%%

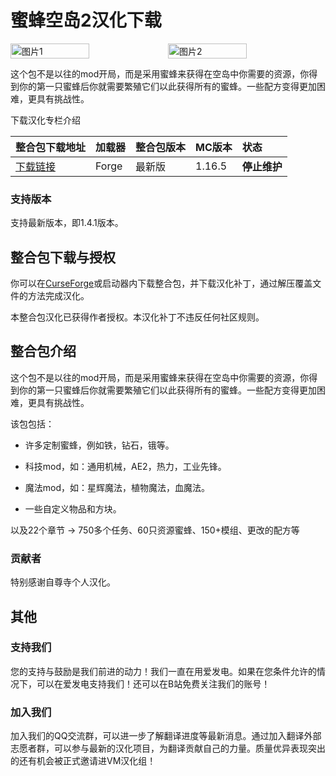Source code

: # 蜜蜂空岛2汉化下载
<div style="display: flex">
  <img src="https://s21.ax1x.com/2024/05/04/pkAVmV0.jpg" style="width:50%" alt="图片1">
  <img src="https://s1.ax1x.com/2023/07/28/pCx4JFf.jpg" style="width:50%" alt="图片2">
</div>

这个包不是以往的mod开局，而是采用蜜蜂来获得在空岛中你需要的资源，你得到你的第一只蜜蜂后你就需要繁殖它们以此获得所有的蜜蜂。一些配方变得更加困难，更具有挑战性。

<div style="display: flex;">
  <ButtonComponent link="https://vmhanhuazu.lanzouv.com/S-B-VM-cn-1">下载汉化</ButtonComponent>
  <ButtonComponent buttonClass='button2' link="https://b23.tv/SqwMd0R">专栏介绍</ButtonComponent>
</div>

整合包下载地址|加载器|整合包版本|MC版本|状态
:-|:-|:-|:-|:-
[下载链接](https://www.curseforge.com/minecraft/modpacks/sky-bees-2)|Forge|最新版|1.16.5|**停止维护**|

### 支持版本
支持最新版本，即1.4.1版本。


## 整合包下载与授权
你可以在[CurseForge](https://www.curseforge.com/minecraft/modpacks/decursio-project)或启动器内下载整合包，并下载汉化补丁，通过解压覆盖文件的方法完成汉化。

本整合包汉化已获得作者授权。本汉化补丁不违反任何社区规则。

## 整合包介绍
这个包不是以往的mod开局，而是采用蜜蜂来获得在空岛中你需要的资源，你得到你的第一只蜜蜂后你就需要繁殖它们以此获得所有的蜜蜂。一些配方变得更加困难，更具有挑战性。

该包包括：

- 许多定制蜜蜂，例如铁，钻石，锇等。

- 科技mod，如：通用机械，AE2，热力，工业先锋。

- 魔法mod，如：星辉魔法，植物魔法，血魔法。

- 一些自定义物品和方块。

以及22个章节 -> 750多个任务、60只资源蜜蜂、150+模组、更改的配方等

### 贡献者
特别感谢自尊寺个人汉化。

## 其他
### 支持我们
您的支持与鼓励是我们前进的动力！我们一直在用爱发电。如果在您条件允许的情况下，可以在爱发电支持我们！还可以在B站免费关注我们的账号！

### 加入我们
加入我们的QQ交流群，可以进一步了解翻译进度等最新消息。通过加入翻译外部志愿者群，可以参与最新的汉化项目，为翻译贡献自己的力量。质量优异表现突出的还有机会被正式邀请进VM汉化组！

%%
%%

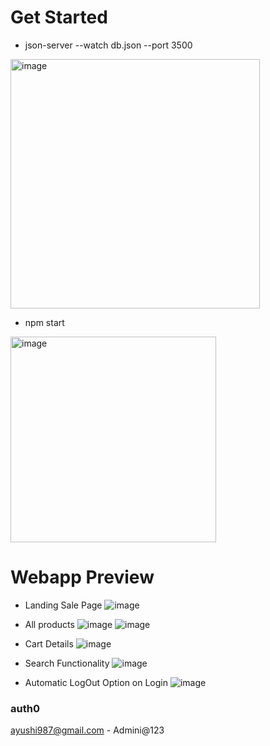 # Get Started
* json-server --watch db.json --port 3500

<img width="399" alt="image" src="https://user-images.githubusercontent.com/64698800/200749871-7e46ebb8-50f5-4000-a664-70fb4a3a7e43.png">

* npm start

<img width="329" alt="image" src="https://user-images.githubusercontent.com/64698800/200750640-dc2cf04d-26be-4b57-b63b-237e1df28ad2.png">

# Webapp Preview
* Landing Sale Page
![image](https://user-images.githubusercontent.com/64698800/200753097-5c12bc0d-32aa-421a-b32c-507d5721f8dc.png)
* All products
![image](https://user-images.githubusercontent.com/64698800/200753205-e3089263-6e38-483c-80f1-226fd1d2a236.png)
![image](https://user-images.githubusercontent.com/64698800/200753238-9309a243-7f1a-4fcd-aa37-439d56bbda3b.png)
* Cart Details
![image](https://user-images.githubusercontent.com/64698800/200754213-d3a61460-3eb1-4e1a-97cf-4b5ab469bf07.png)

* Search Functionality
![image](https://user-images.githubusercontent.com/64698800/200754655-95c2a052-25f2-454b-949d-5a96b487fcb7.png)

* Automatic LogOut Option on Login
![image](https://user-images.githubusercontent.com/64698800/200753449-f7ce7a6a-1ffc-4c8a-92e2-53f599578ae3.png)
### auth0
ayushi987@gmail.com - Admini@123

%%
%%

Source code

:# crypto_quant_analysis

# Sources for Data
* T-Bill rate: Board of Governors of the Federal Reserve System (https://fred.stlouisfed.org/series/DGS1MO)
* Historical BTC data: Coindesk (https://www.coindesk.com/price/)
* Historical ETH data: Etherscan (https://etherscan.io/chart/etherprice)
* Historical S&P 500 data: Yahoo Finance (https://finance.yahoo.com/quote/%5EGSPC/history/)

%%

Prompt: If a line of the listing above contains "link", pick it out and copy it.

Task response:
  <ButtonComponent link="https://vmhanhuazu.lanzouv.com/S-B-VM-cn-1">下载汉化</ButtonComponent>
  <ButtonComponent buttonClass='button2' link="https://b23.tv/SqwMd0R">专栏介绍</ButtonComponent>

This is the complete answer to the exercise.